Sun Sentinel Palm Beach Edition
A global pandemic. and a generation of lost students
As a result COVID-19, we face a crisis that could last generations unless we fully invest in recovery. Right now, there is a child who is not achieving educational benchmarks we know are critical to future personal, social and economic success in adulthood. How we, as a community, work to help these at-risk students will be a defining legacy for generations to come.
The community impacts of COVID-19 are being evaluated through the lens of infections, hospitalizations and, sadly, deaths; accessibility to economic relief programs; the number of businesses who have shuttered or, like residents, are facing bankruptcy; efficacy of work-at-home strategies; and, inter-personal relationships. As a mayor and as a teacher, we know the ripple effect of this pandemic and our national, state and regional response will last long beyond re-opening businesses or when the food distribution lines are no longer necessary.
Already, COVID-19 has shifted the trajectory of education from the “brick and mortar” schoolhouse to a virtual instructional landscape. For our students and their families, they are being asked to adopt new educational strategies and accept post-pandemic educational realities.
We are already seeing the impact on children, from those who lost months of early learning supports to high school students, particularly in households where educational discipline may be challenging. While teachers and schools systems are struggling to ensure their students are engaged, reported increases in absences hint of the socio-economic differences in families asked to transition to virtual learning. Despite efforts of the School Board, in a soft survey of Broward Public School colleagues, decreased attendance and, more importantly, challenges in measuring actual virtual participation spotlight a deeply concerning trend. It may be months before verifiable data is available to provide the necessary clarity of the long-lasting impacts.
Long term studies have proven why early education strategies and achieving reading benchmarks by third grade make a difference in the success of students as they get older and into adulthood.
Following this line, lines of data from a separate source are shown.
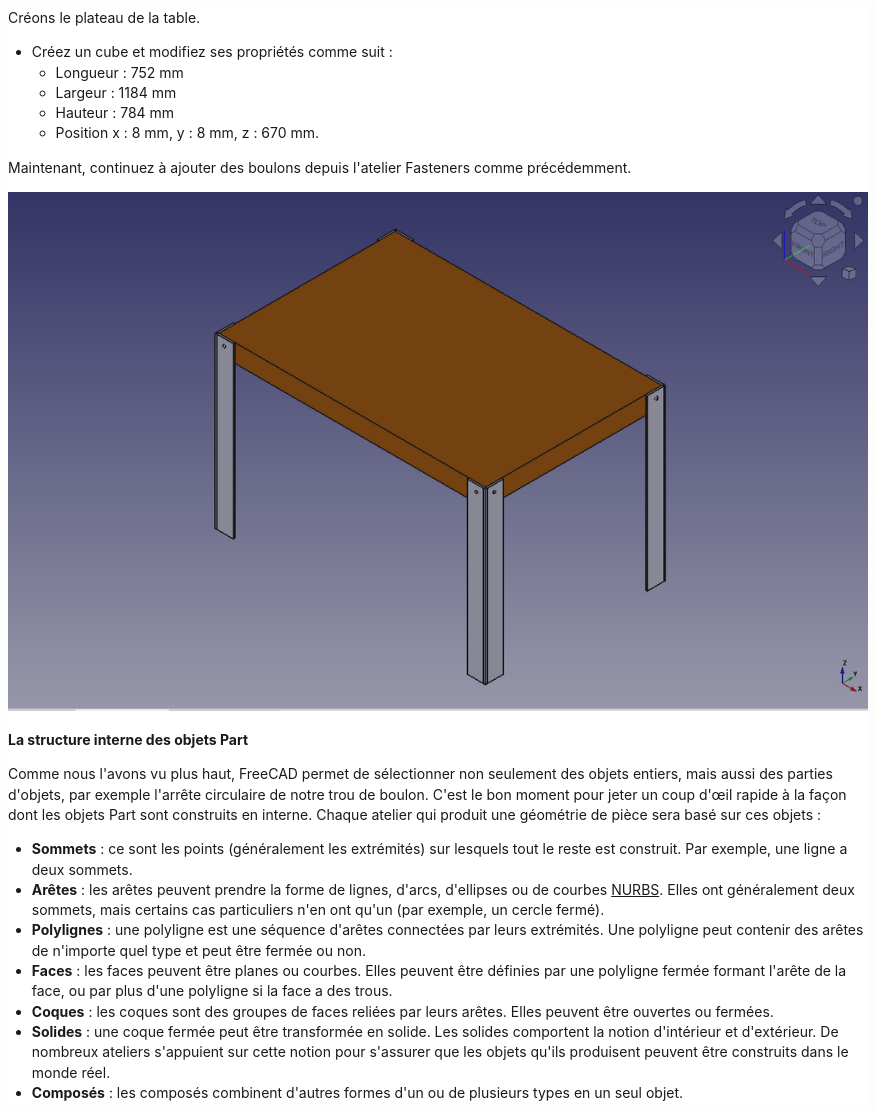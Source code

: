 Créons le plateau de la table.

- Créez un cube et modifiez ses propriétés comme suit :
  - Longueur : 752 mm
  - Largeur : 1184 mm
  - Hauteur : 784 mm
  - Position x : 8 mm, y : 8 mm, z : 670 mm.

Maintenant, continuez à ajouter des boulons depuis l'atelier Fasteners comme précédemment.

![](/src/assets/images/Tabble_alternative_complete.png)

**La structure interne des objets Part**

Comme nous l'avons vu plus haut, FreeCAD permet de sélectionner non seulement des objets entiers, mais aussi des parties d'objets, par exemple l'arrête circulaire de notre trou de boulon. C'est le bon moment pour jeter un coup d'œil rapide à la façon dont les objets Part sont construits en interne. Chaque atelier qui produit une géométrie de pièce sera basé sur ces objets :

- **Sommets** : ce sont les points (généralement les extrémités) sur lesquels tout le reste est construit. Par exemple, une ligne a deux sommets.
- **Arêtes** : les arêtes peuvent prendre la forme de lignes, d'arcs, d'ellipses ou de courbes [NURBS](https://fr.wikipedia.org/wiki/NURBS). Elles ont généralement deux sommets, mais certains cas particuliers n'en ont qu'un (par exemple, un cercle fermé).
- **Polylignes** : une polyligne est une séquence d'arêtes connectées par leurs extrémités. Une polyligne peut contenir des arêtes de n'importe quel type et peut être fermée ou non.
- **Faces** : les faces peuvent être planes ou courbes. Elles peuvent être définies par une polyligne fermée formant l'arête de la face, ou par plus d'une polyligne si la face a des trous.
- **Coques** : les coques sont des groupes de faces reliées par leurs arêtes. Elles peuvent être ouvertes ou fermées.
- **Solides** : une coque fermée peut être transformée en solide. Les solides comportent la notion d'intérieur et d'extérieur. De nombreux ateliers s'appuient sur cette notion pour s'assurer que les objets qu'ils produisent peuvent être construits dans le monde réel.
- **Composés** : les composés combinent d'autres formes d'un ou de plusieurs types en un seul objet.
An oft-cited study by the Annie E. Casey Foundation concluded students who lacked reading proficiency by the end of third grade were four times more likely to drop out of high school; 88 percent of students
“who failed to earn a high school diploma were struggling readers in third grade.” According to the National Conference of State Legislatures, “third graders who are not reading at grade level are among the most vulnerable to drop out of school later.” The consequences of high dropout rates include criminal justice interventions, unemployment, inter-generational poverty, and impaired social and emotional development.
Although state standardized testing has been waived this school year, the loss of direct instructional time will adversely affect some or many at-risk students. The absence of summer reading camps which generally accommodate students held back due to reading deficiencies will have a negative impact on those students. In other settings, COVID-19 has and will have profound and disproportionate impacts on the working poor, the unemployed, those with inadequate medical health coverage and the middle class. These disproportionate impacts will be exacerbated in our post-pandemic educational environment unless we act with determination.
As a teacher and a mayor, we know that lost “days” this school year are not remedied, as in a post-hurricane setting, by just simply making up days at the end of a school year; this lost time equates to potentially lost years in educational development. To overcome the predictable consequences, we will need an all-hands-on-deck strategy to include innovative and community-based tutorial programs, a commitment to strong instructional remedial efforts now and during the next school year, and additional and dedicated funding for additional teacher supports and guidance counselor and social worker resources to provide wrap-around services to those students exhibiting high-absentee conduct and families trying to provide intervention techniques.
The success of our recovery will not only be measured by our ability to get our economy re-opened; it will also be how we work together to lift those who have fallen through the cracks. Our children deserve a meaningful and full-fledged commitment to get them, and us, back on track towards a more positive and hopeful future.